→ **About this task**: Write out the following listing's lines from the one with "and testing environments." to the one with "Distributed Performance Intelligence:**", exactly, with both included and no others.

→ **Data extracts**:
-- Opening Marker --

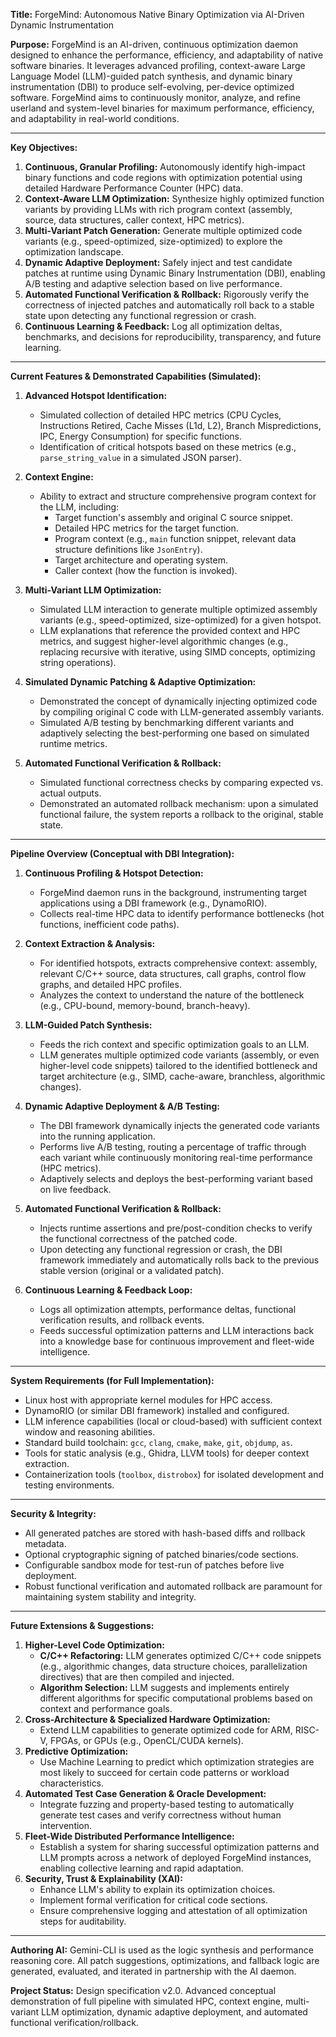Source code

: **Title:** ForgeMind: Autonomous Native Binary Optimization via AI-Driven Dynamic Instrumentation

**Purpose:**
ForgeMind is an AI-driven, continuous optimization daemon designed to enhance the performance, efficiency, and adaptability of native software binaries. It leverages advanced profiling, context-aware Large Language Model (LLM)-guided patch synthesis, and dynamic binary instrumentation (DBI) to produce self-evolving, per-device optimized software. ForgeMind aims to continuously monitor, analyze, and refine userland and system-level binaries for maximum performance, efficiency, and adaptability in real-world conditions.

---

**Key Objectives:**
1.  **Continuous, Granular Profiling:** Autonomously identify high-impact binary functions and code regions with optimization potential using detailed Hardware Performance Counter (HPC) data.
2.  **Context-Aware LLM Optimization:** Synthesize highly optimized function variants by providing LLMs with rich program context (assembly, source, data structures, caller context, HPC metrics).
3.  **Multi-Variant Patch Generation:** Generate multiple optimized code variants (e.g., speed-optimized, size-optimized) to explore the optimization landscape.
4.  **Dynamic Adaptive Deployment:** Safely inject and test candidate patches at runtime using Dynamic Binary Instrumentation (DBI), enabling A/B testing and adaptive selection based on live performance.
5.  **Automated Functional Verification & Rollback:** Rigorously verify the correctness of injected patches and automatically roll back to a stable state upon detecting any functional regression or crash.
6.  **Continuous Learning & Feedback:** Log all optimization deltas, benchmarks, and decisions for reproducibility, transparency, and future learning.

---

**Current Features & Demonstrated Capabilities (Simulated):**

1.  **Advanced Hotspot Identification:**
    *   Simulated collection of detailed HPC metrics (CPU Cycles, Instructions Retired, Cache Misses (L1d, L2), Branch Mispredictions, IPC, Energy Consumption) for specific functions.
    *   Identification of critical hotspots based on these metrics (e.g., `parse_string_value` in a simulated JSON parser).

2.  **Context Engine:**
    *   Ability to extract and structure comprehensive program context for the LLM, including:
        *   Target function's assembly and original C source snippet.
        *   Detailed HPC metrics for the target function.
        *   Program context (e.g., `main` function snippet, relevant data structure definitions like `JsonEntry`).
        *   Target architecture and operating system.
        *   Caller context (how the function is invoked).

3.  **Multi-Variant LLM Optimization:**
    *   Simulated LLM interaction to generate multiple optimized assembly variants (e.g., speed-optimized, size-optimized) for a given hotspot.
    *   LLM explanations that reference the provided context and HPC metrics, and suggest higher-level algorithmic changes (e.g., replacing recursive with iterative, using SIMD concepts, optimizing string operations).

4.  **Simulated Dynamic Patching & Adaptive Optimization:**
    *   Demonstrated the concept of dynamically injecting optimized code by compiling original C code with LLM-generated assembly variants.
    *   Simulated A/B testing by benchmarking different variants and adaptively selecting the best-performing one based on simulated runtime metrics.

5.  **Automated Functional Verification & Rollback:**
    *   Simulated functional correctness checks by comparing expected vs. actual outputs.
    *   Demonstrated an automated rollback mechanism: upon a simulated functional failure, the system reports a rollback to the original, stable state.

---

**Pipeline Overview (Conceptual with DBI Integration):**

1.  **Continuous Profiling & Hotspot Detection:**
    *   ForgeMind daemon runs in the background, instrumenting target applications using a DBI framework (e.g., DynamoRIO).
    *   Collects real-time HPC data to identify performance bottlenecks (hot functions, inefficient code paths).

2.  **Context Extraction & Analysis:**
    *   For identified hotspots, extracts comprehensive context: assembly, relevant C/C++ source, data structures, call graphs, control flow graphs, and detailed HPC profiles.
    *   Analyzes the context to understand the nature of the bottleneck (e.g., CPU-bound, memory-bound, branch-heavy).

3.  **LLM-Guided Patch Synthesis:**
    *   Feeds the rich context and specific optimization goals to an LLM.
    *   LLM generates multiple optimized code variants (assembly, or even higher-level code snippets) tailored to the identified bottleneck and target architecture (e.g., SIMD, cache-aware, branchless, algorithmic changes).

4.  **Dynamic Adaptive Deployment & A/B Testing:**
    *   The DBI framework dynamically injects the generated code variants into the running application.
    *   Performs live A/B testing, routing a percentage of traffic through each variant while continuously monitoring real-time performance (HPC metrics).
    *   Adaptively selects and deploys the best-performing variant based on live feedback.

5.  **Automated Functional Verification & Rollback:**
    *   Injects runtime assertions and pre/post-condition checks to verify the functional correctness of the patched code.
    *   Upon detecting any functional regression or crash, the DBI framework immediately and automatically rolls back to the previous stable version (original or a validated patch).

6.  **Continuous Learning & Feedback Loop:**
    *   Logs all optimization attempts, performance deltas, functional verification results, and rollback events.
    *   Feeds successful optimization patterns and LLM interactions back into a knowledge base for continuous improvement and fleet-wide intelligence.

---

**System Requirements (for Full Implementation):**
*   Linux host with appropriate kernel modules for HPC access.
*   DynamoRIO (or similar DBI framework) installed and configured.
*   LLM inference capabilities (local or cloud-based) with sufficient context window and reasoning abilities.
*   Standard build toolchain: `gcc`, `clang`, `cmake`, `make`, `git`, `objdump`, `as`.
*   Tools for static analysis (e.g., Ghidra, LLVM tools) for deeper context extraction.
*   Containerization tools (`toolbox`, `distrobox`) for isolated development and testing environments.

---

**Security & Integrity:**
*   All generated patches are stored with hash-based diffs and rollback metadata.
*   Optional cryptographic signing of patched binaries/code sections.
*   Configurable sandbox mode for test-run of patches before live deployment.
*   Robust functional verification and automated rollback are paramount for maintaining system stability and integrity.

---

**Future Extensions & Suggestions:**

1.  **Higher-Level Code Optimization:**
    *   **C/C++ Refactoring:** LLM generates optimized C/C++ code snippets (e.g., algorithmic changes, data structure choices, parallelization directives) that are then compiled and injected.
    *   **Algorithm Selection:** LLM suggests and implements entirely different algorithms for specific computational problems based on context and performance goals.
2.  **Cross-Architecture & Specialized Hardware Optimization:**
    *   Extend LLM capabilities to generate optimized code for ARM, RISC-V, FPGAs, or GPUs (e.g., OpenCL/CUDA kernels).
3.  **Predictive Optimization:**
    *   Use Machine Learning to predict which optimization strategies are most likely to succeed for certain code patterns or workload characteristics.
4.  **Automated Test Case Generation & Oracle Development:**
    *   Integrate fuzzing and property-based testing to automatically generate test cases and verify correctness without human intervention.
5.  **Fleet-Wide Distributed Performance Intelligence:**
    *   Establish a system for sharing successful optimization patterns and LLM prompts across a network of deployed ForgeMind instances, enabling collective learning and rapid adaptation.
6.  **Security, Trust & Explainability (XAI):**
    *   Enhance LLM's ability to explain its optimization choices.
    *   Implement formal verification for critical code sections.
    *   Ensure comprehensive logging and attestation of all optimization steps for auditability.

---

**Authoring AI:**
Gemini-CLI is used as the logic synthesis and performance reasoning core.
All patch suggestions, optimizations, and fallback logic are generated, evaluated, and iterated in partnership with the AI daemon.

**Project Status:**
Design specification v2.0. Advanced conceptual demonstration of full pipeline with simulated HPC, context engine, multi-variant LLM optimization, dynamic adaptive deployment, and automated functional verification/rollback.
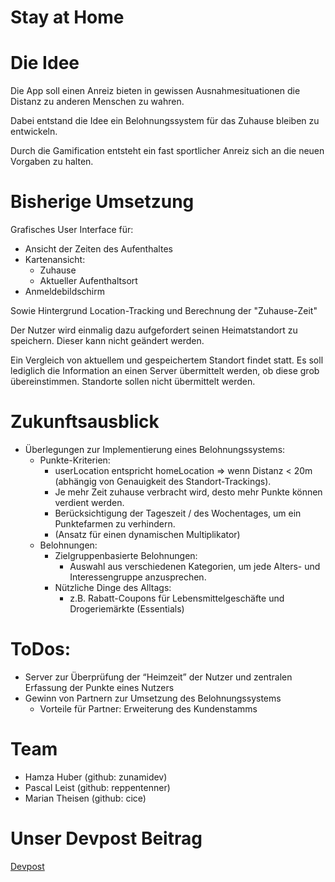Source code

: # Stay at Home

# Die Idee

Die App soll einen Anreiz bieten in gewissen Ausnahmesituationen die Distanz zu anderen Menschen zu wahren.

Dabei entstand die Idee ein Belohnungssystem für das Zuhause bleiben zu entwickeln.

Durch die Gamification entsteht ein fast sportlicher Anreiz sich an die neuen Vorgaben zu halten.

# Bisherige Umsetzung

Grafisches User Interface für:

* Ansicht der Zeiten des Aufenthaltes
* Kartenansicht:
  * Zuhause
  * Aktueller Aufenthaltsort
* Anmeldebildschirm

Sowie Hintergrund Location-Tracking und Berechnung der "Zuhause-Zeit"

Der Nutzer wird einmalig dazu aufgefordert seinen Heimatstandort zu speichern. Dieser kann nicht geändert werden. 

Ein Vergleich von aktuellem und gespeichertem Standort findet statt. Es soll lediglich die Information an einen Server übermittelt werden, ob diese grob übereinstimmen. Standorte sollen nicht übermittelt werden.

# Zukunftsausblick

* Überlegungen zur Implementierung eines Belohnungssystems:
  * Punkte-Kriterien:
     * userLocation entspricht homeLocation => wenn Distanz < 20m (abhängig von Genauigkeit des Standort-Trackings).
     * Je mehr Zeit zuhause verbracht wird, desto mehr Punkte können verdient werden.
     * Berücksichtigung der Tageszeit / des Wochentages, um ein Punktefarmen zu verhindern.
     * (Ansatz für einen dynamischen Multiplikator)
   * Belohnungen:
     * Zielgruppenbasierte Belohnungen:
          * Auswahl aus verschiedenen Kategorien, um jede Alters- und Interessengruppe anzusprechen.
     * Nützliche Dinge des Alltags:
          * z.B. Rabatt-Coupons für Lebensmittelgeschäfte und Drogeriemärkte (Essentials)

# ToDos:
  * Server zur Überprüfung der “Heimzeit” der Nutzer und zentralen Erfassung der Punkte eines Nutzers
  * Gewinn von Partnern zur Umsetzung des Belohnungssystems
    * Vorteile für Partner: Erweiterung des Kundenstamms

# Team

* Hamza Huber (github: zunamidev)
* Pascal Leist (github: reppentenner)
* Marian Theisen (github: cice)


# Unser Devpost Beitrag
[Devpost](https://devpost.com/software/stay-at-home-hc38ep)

-- Closing Marker --

→ **Task answer**:
*   Containerization tools (`toolbox`, `distrobox`) for isolated development and testing environments.

---

**Security & Integrity:**
*   All generated patches are stored with hash-based diffs and rollback metadata.
*   Optional cryptographic signing of patched binaries/code sections.
*   Configurable sandbox mode for test-run of patches before live deployment.
*   Robust functional verification and automated rollback are paramount for maintaining system stability and integrity.

---

**Future Extensions & Suggestions:**

1.  **Higher-Level Code Optimization:**
    *   **C/C++ Refactoring:** LLM generates optimized C/C++ code snippets (e.g., algorithmic changes, data structure choices, parallelization directives) that are then compiled and injected.
    *   **Algorithm Selection:** LLM suggests and implements entirely different algorithms for specific computational problems based on context and performance goals.
2.  **Cross-Architecture & Specialized Hardware Optimization:**
    *   Extend LLM capabilities to generate optimized code for ARM, RISC-V, FPGAs, or GPUs (e.g., OpenCL/CUDA kernels).
3.  **Predictive Optimization:**
    *   Use Machine Learning to predict which optimization strategies are most likely to succeed for certain code patterns or workload characteristics.
4.  **Automated Test Case Generation & Oracle Development:**
    *   Integrate fuzzing and property-based testing to automatically generate test cases and verify correctness without human intervention.
5.  **Fleet-Wide Distributed Performance Intelligence:**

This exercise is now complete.